Luxembourg's energy and environment ministers sent an official letter to the French Nuclear Safety Authority (ASN) this week, reiterating their position on the Cattenom nuclear plant.

In the letter, Minister for Energy Claude Turmes and Minister for the Environment Carole Dieschbourg first of all provided a written insistence that questions concerning the management and stocking of nuclear waste emerging from the Cattenom plant have yet to be clarified. The ministers also questioned the financial capacities of operator EDF, specifically in relation to its periodic review which would allow authorities to verify whether the installation conforms to regulations.

Dieschbourg and Turmes also queried the lack of clarity surrounding the impact of sewage water from Cattenom flowing into the Moselle river. More generally, the ministers asked whether EDF should be consulting neighbouring countries (in this case Luxembourg and Germany) in the event of any changes occurring within the plant.
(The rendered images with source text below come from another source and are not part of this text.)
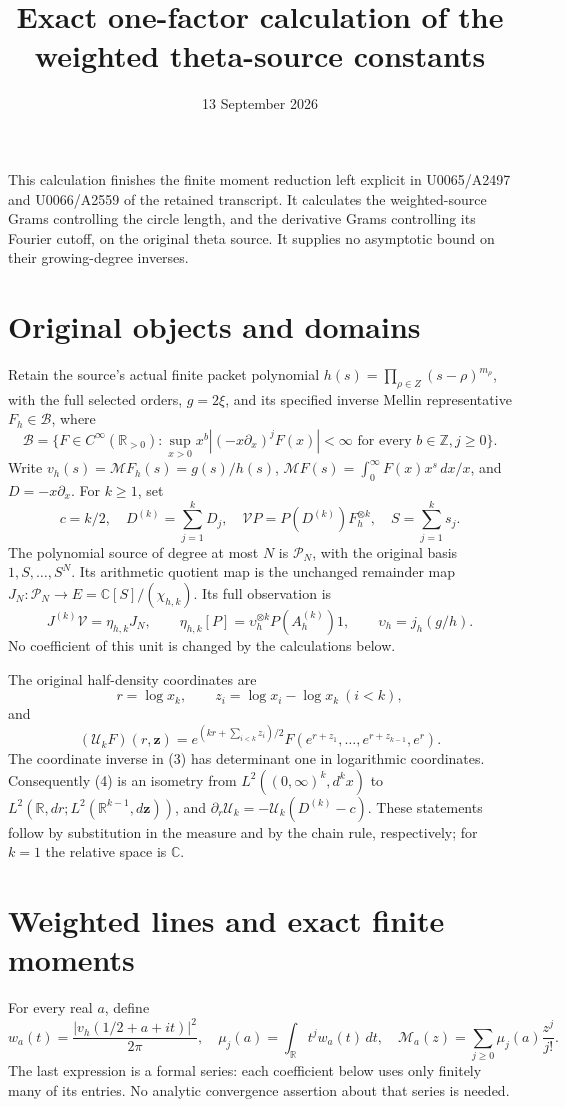 \documentclass[11pt]{article}
\title{Exact one-factor calculation of the weighted theta-source constants}
\author{}
\date{13 September 2026}
\newcommand{\B}{\mathscr B}
\newcommand{\V}{\mathcal V}
\newcommand{\M}{\mathcal M}
\begin{document}
\maketitle

This calculation finishes the finite moment reduction left explicit in
U0065/A2497 and U0066/A2559 of the retained transcript. It calculates the
weighted-source Grams controlling the circle length, and the derivative
Grams controlling its Fourier cutoff, on the original theta source.
It supplies no asymptotic bound on their growing-degree inverses.

\section{Original objects and domains}
Retain the source's actual finite packet polynomial
\(h(s)=\prod_{\rho\in Z}(s-\rho)^{m_\rho}\), with the full selected
orders, \(g=2\xi\), and its specified inverse Mellin representative
\(F_h\in\B\), where
\[
 \B=\{F\in C^\infty(\mathbb R_{>0}):
 \sup_{x>0}x^b|(-x\partial_x)^jF(x)|<\infty
 \text{ for every }b\in\mathbb Z,j\ge0\}.
\]
Write \(v_h(s)=\M F_h(s)=g(s)/h(s)\),
\(\M F(s)=\int_0^\infty F(x)x^s\,dx/x\), and
\(D=-x\partial_x\). For \(k\ge1\), set
\[
 c=k/2,\quad D^{(k)}=\sum_{j=1}^kD_j,\quad
 \V P=P(D^{(k)})F_h^{\otimes k},\quad S=\sum_{j=1}^ks_j.
 \tag{1}
\]
The polynomial source of degree at most \(N\) is \(\mathcal P_N\),
with the original basis \(1,S,\ldots,S^N\). Its arithmetic quotient
map is the unchanged remainder map
\(J_N:\mathcal P_N\to E=\mathbb C[S]/(\chi_{h,k})\).
Its full observation is
\[
 J^{(k)}\V=\eta_{h,k}J_N,\qquad
 \eta_{h,k}[P]=\upsilon_h^{\otimes k}P(A_h^{(k)})1,\qquad
 \upsilon_h=j_h(g/h).
 \tag{2}
\]
No coefficient of this unit is changed by the calculations below.

The original half-density coordinates are
\[
 r=\log x_k,\qquad z_i=\log x_i-\log x_k\ (i<k),
 \tag{3}
\]
and
\[
 (\mathcal U_kF)(r,\mathbf z)
 =e^{(kr+\sum_{i<k}z_i)/2}
 F(e^{r+z_1},\ldots,e^{r+z_{k-1}},e^r).
 \tag{4}
\]
The coordinate inverse in (3) has determinant one in logarithmic
coordinates. Consequently (4) is an isometry from
\(L^2((0,\infty)^k,d^kx)\) to
\(L^2(\mathbb R,dr;L^2(\mathbb R^{k-1},d\mathbf z))\), and
\(\partial_r\mathcal U_k=-\mathcal U_k(D^{(k)}-c)\).
These statements follow by substitution in the measure and by the chain
rule, respectively; for \(k=1\) the relative space is \(\mathbb C\).

\section{Weighted lines and exact finite moments}
For every real \(a\), define
\[
 w_a(t)=\frac{|v_h(1/2+a+it)|^2}{2\pi},\quad
 \mu_j(a)=\int_{\mathbb R}t^j w_a(t)\,dt,\quad
 \mathcal M_a(z)=\sum_{j\ge0}\mu_j(a)\frac{z^j}{j!}.
 \tag{5}
\]
The last expression is a formal series: each coefficient below uses
only finitely many of its entries. No analytic convergence assertion
about that series is needed.
\end{document}
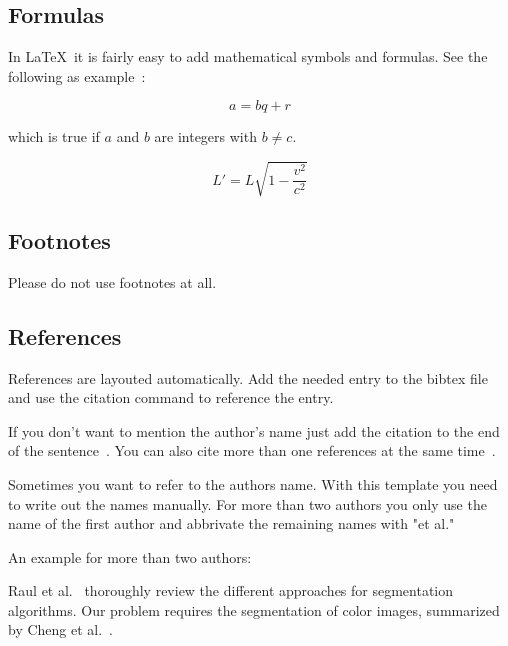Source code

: \subsection{Formulas}

In \LaTeX~it is fairly easy to add mathematical symbols and formulas. See the following as example~\cite{wiki_2019_mat}:

\begin{equation} \label{eq:erl}
    a = bq + r
\end{equation}
    
which is true if $a$ and $b$ are integers with $b \neq c$.

\begin{equation}
    L' = {L}{\sqrt{1-\frac{v^2}{c^2}}}
\end{equation}


\subsection{Footnotes}

Please do not use footnotes at all.


\subsection{References}

References are layouted automatically. Add the needed entry to the bibtex file and use the citation command to reference the entry.

If you don't want to mention the author's name just add the citation to the end of the sentence~\cite{perlin_1985_ais}. You can also cite more than one references at the same time~\cite{gebhardt_2018_ofa, perlin_1985_ais, semmo_2015_iso}.

Sometimes you want to refer to the authors name. With this template you need to write out the names manually. For more than two authors you only use the name of the first author and abbrivate the remaining names with "et al." 

An example for more than two authors: 

Raul et al.~\cite{raut_2009_isa} thoroughly review the different approaches for segmentation algorithms. Our problem requires the segmentation of color images, summarized by Cheng et al.~\cite{cheng_2001_cis}.

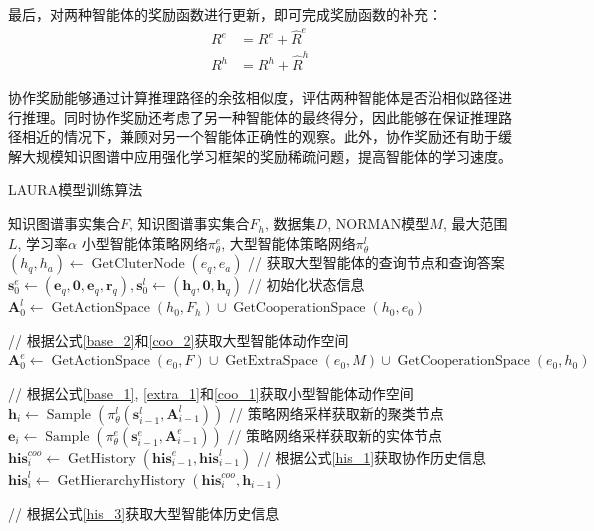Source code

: \documentclass[algorithmlist, AutoFakeBold, AutoFakeSlant, figurelist, tablelist, nomlist, engineering, openany]{seuthesix} %
\begin{document}
最后，对两种智能体的奖励函数进行更新，即可完成奖励函数的补充：
\begin{equation}
  \begin{aligned}
    R^e &= R^e + \hat{R}^e \\
    R^h &= R^h + \hat{R}^h
  \end{aligned}
  \label{similar_reward}
\end{equation}

协作奖励能够通过计算推理路径的余弦相似度，评估两种智能体是否沿相似路径进行推理。同时协作奖励还考虑了另一种智能体的最终得分，因此能够在保证推理路径相近的情况下，兼顾对另一个智能体正确性的观察。此外，协作奖励还有助于缓解大规模知识图谱中应用强化学习框架的奖励稀疏问题，提高智能体的学习速度。

\begin{algorithm}[H]
	\caption{LAURA模型训练算法}  
	\label{algorithm_dualagent}
	\begin{algorithmic}[1]
  \Require 知识图谱事实集合$F$, 知识图谱事实集合$F_h$, 数据集$D$, NORMAN模型$M$, 最大范围$L$, 学习率$\alpha$
  \Ensure 小型智能体策略网络$\pi_\theta^e$, 大型智能体策略网络$\pi_\theta^l$
  \State $(h_q, h_a) \leftarrow \operatorname{GetCluterNode}(e_q, e_a)$ // 获取大型智能体的查询节点和查询答案
  \State $\bm{s}_{0}^{e} \leftarrow (\bm{e}_q, \bm{0}, \bm{e}_q, \bm{r}_q), \bm{s}_{0}^{l} \leftarrow (\bm{h}_q, \bm{0}, \bm{h}_q)$ // 初始化状态信息
  \State $\bm{A}_{0}^{l} \leftarrow \operatorname{GetActionSpace}(h_0, F_h) \cup \operatorname{GetCooperationSpace}(h_0, e_0)$ \par\quad// 根据公式\ref{base_2}和\ref{coo_2}获取大型智能体动作空间
  \State $\bm{A}_{0}^{e} \leftarrow \operatorname{GetActionSpace}(e_0, F) \cup \operatorname{GetExtraSpace}(e_0, M) \cup \operatorname{GetCooperationSpace}(e_0, h_0)$ \par\quad// 根据公式\ref{base_1}, \ref{extra_1}和\ref{coo_1}获取小型智能体动作空间
  \State $\bm{h}_i \leftarrow \operatorname{Sample}(\pi_\theta^l(\bm{s}_{i-1}^{l}, \bm{A}_{i-1}^{l}))$ // 策略网络采样获取新的聚类节点
  \State $\bm{e}_i \leftarrow \operatorname{Sample}(\pi_\theta^e(\bm{s}_{i-1}^{e}, \bm{A}_{i-1}^{e}))$ // 策略网络采样获取新的实体节点
  \State $\bm{his}_{i}^{coo} \leftarrow \operatorname{GetHistory}(\bm{his}_{i-1}^{e}, \bm{his}_{i-1}^{l})$ // 根据公式\ref{his_1}获取协作历史信息
  \State $\bm{his}_{i}^{l} \leftarrow \operatorname{GetHierarchyHistory}(\bm{his}_{i}^{coo}, \bm{h}_{i-1})$ \par\quad\quad // 根据公式\ref{his_3}获取大型智能体历史信息

\end{algorithmic}
\end{algorithm}
\end{document}
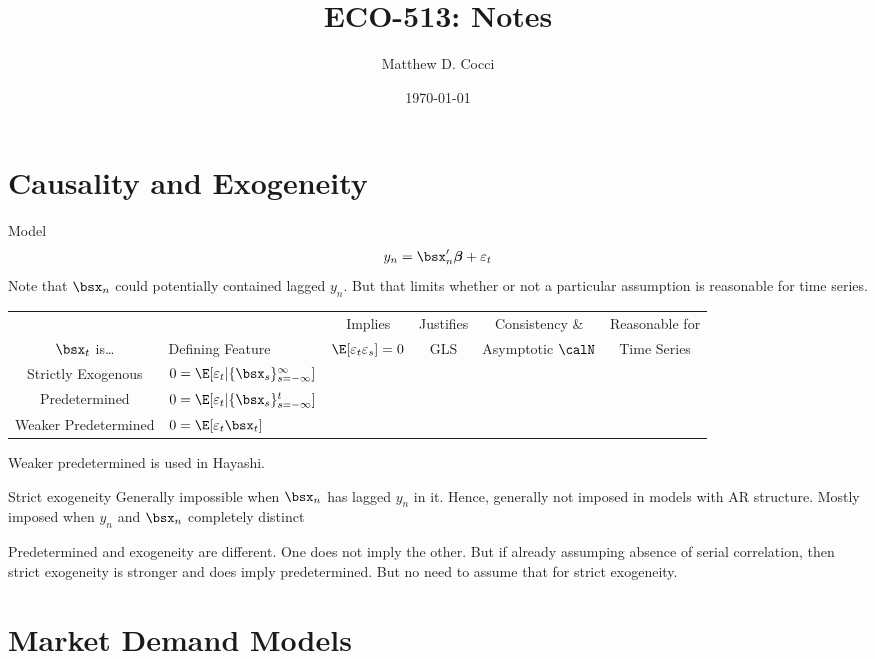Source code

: \documentclass[12pt]{article}
\author{Matthew D. Cocci}
\title{ECO-513: Notes}
\date{\today}
\theoremstyle{plain}
\theoremstyle{definition}
\theoremstyle{remark}
\newcommand{\bsbeta}{\boldsymbol{\beta}}
\newcommand{\cmark}{\text{\ding{51}}}
\newcommand{\xmark}{\text{\ding{55}}}
\begin{document}
\maketitle

\tableofcontents


\clearpage
\section{Causality and Exogeneity}

Model
\begin{align*}
  y_n
  = \bsx_n'\bsbeta + \varepsilon_t
\end{align*}
Note that $\bsx_n$ could potentially contained lagged $y_n$. But that
limits whether or not a particular assumption is reasonable for time
series.
\begin{table}[htbp!]
\centering
\begin{tabular}{c|lcccc}
    &
    & Implies
    & Justifies
    & Consistency \&
    & Reasonable for
  \\
  $\bsx_t$ is\dots
    & Defining Feature
    & $\E[\varepsilon_t\varepsilon_{s}]=0$
    & GLS
    & Asymptotic $\calN$
    & Time Series
  \\\hline\hline
  Strictly Exogenous
    & $0=\E[\varepsilon_t|\{\bsx_s\}_{s=-\infty}^\infty]$
    & \xmark
    & \cmark
    & \cmark
    & \xmark
  \\
  Predetermined
    & $0=\E[\varepsilon_t|\{\bsx_s\}_{s=-\infty}^t]$
    & \cmark
    & \xmark
    & \cmark
    & \cmark
  \\
  Weaker Predetermined
    & $0=\E[\varepsilon_t\bsx_t]$
    & \xmark
    & \xmark
    & \cmark
    & \cmark
\end{tabular}
\end{table}

Weaker predetermined is used in Hayashi.

Strict exogeneity Generally impossible when $\bsx_n$ has lagged $y_n$ in
it.  Hence, generally not imposed in models with AR structure.
Mostly imposed when $y_n$ and $\bsx_n$ completely distinct

Predetermined and exogeneity are different. One does not imply the
other.
But if already assumping absence of serial correlation, then strict
exogeneity is stronger and does imply predetermined.
But no need to assume that for strict exogeneity.


\clearpage
\section{Market Demand Models}
\end{document}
The Green ministers concluded with a remark that has long been put forward by the Luxembourgish government: namely, that the nuclear plant remains a risk reactor, and should not have its life span prolonged, but instead should be shutdown.
The controversial nuclear plant, located just across the border from Luxembourg, was commissioned in 1986 and has been described as a 'fault-prone reactor'. Initially, the plant was due to be decommissioned after 40 years, which would be in 2026. However, both EDF and the French state plan to prolong the nuclear power plant's life span to 2035, having already launched the procedures for the extension. In 2018, more than 40 faults and incidents requiring intervention were reported.